*Information given*.
================================
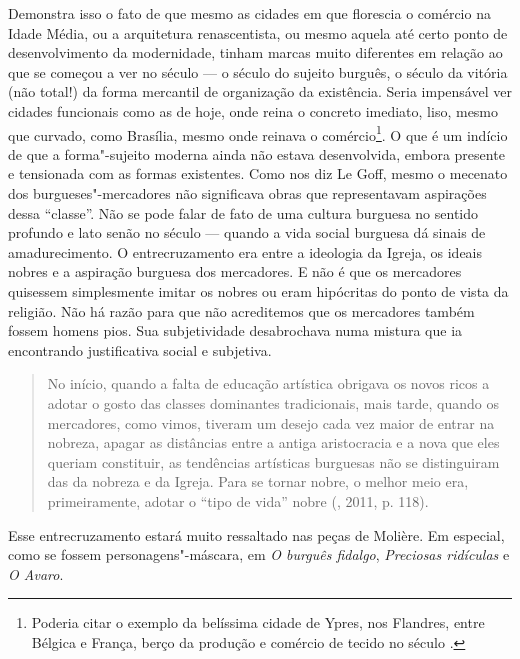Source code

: Demonstra isso o fato de que mesmo as cidades em que florescia o
comércio na Idade Média, ou a arquitetura renascentista, ou mesmo aquela
até certo ponto de desenvolvimento da modernidade, tinham marcas muito
diferentes em relação ao que se começou a ver no século  --- o século
do sujeito burguês, o século da vitória (não total!) da forma mercantil
de organização da existência. Seria impensável ver cidades funcionais
como as de hoje, onde reina o concreto imediato, liso, mesmo que
curvado, como Brasília, mesmo onde reinava o comércio\footnote{Poderia
  citar o exemplo da belíssima cidade de Ypres, nos Flandres, entre
  Bélgica e França, berço da produção e comércio de tecido no século
  .}. O que é um indício de que a forma"-sujeito moderna ainda não
estava desenvolvida, embora presente e tensionada com as formas
existentes. Como nos diz Le Goff, mesmo o mecenato dos
burgueses"-mercadores não significava obras que representavam aspirações
dessa ``classe''. Não se pode falar de fato de uma cultura burguesa no
sentido profundo e lato senão no século  --- quando a vida
social burguesa dá sinais de amadurecimento. O entrecruzamento era entre
a ideologia da Igreja, os ideais nobres e a aspiração burguesa dos
mercadores. E não é que os mercadores quisessem simplesmente imitar os
nobres ou eram hipócritas do ponto de vista da religião. Não há razão
para que não acreditemos que os mercadores também fossem homens pios.
Sua subjetividade desabrochava numa mistura que ia encontrando
justificativa social e subjetiva.

\begin{quote}
No início, quando a falta de educação artística obrigava os novos ricos
a adotar o gosto das classes dominantes tradicionais, mais tarde, quando
os mercadores, como vimos, tiveram um desejo cada vez maior de entrar na
nobreza, apagar as distâncias entre a antiga aristocracia e a nova que
eles queriam constituir, as tendências artísticas burguesas não se
distinguiram das da nobreza e da Igreja. Para se tornar nobre, o melhor
meio era, primeiramente, adotar o ``tipo de vida'' nobre (,
2011, p. 118).
\end{quote}

Esse entrecruzamento estará muito ressaltado nas peças de Molière. Em
especial, como se fossem personagens"-máscara, em \emph{O burguês
fidalgo}, \emph{Preciosas ridículas} e \emph{O Avaro}.

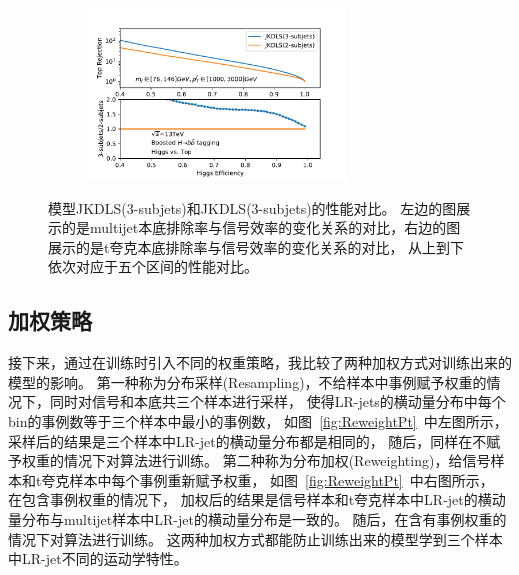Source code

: \begin{figure}[htbp]
\begin{subfigure}{.5\textwidth}
     \caption{}
   \label{fig:}
  \end{subfigure}
  \begin{subfigure}{.5\textwidth}
  \centering
   \includegraphics[width=0.75\textwidth]{figuresXbb/Subjet/SUBTopMASSPT3.pdf}
     \caption{}
   \label{fig:}
  \end{subfigure}
  \caption{
 模型JKDLS(3-subjets)和JKDLS(3-subjets)的性能对比。
左边的图展示的是multijet本底排除率与信号效率的变化关系的对比，右边的图展示的是t夸克本底排除率与信号效率的变化关系的对比，
从上到下依次对应于五个区间的性能对比。
  }
  \label{fig:SubjetROC}
\end{figure} 


\subsection{加权策略}
\label{sec:XbbTagger3}

接下来，通过在训练时引入不同的权重策略，我比较了两种加权方式对训练出来的模型的影响。
第一种称为分布采样(Resampling)，不给样本中事例赋予权重的情况下，同时对信号和本底共三个样本进行采样，
使得LR-jets的横动量分布中每个bin的事例数等于三个样本中最小的事例数，
如图~\ref{fig:ReweightPt}~中左图所示，采样后的结果是三个样本中LR-jet的横动量分布都是相同的，
随后，同样在不赋予权重的情况下对算法进行训练。
第二种称为分布加权(Reweighting)，给信号样本和t夸克样本中每个事例重新赋予权重，
如图~\ref{fig:ReweightPt}~中右图所示，
在包含事例权重的情况下，
加权后的结果是信号样本和t夸克样本中LR-jet的横动量分布与multijet样本中LR-jet的横动量分布是一致的。
随后，在含有事例权重的情况下对算法进行训练。
这两种加权方式都能防止训练出来的模型学到三个样本中LR-jet不同的运动学特性。

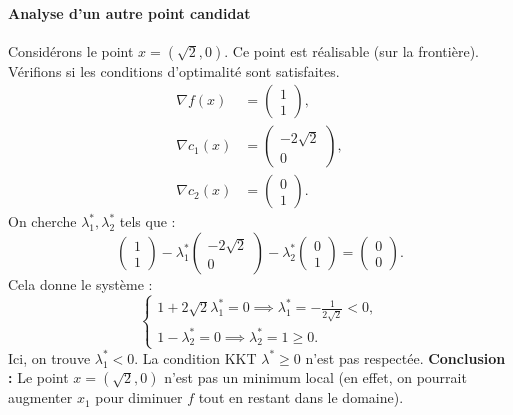 \paragraph{Analyse d'un autre point candidat}
Considérons le point $x = (\sqrt{2}, 0)$. Ce point est réalisable (sur la frontière).
Vérifions si les conditions d'optimalité sont satisfaites.
\begin{align*}
    \nabla f(x) &= \begin{pmatrix} 1 \\ 1 \end{pmatrix}, \\
    \nabla c_1(x) &= \begin{pmatrix} -2\sqrt{2} \\ 0 \end{pmatrix}, \\
    \nabla c_2(x) &= \begin{pmatrix} 0 \\ 1 \end{pmatrix}.
\end{align*}
On cherche $\lambda_1^*, \lambda_2^*$ tels que :
\begin{equation}
    \begin{pmatrix} 1 \\ 1 \end{pmatrix} - \lambda_1^* \begin{pmatrix} -2\sqrt{2} \\ 0 \end{pmatrix} - \lambda_2^* \begin{pmatrix} 0 \\ 1 \end{pmatrix} = \begin{pmatrix} 0 \\ 0 \end{pmatrix}.
\end{equation}
Cela donne le système :
\begin{equation}
    \begin{cases}
        1 + 2\sqrt{2} \lambda_1^* = 0 \implies \lambda_1^* = -\frac{1}{2\sqrt{2}} < 0, \\
        1 - \lambda_2^* = 0 \implies \lambda_2^* = 1 \ge 0.
    \end{cases}
\end{equation}
Ici, on trouve $\lambda_1^* < 0$. La condition KKT $\lambda^* \ge 0$ n'est pas respectée.
\textbf{Conclusion :} Le point $x = (\sqrt{2}, 0)$ n'est pas un minimum local (en effet, on pourrait augmenter $x_1$ pour diminuer $f$ tout en restant dans le domaine).

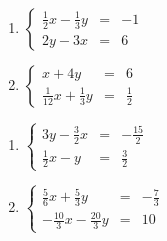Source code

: \documentclass{ximera}
\begin{document}
\begin{multicols}{2}
\begin{enumerate}
\setcounter{enumi}{\value{HW}}

\item  $\left\{ \begin{array}{rcr} \frac{1}{2}x-\frac{1}{3}y & = & -1  \\ [5pt] 2y-3x & = & 6 \end{array} \right.$  


\item $\left\{ \begin{array}{rcr} x+4y & = & 6  \\ [5pt] \frac{1}{12}x+\frac{1}{3}y& = & \frac{1}{2}  \end{array} \right.$ 

\setcounter{HW}{\value{enumi}}
\end{enumerate}
\end{multicols}



\begin{multicols}{2}
\begin{enumerate}
\setcounter{enumi}{\value{HW}}

\item  $\left\{ \begin{array}{rcr} 3y-\frac{3}{2}x & = & -\frac{15}{2}  \\ [5pt] \frac{1}{2}x-y & = & \frac{3}{2} \end{array} \right.$   


\item $\left\{ \begin{array}{rcr} \frac{5}{6}x+\frac{5}{3}y & = & -\frac{7}{3}  \\ [5pt] -\frac{10}{3}x-\frac{20}{3}y & = & 10  \end{array} \right.$ \label{reviewsystemlast} 


\setcounter{HW}{\value{enumi}}
\end{enumerate}
\end{multicols}
\end{document}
================================
The answer must be a single number: how many lines of the entries contain "nabla".

*Solution to this task*.
3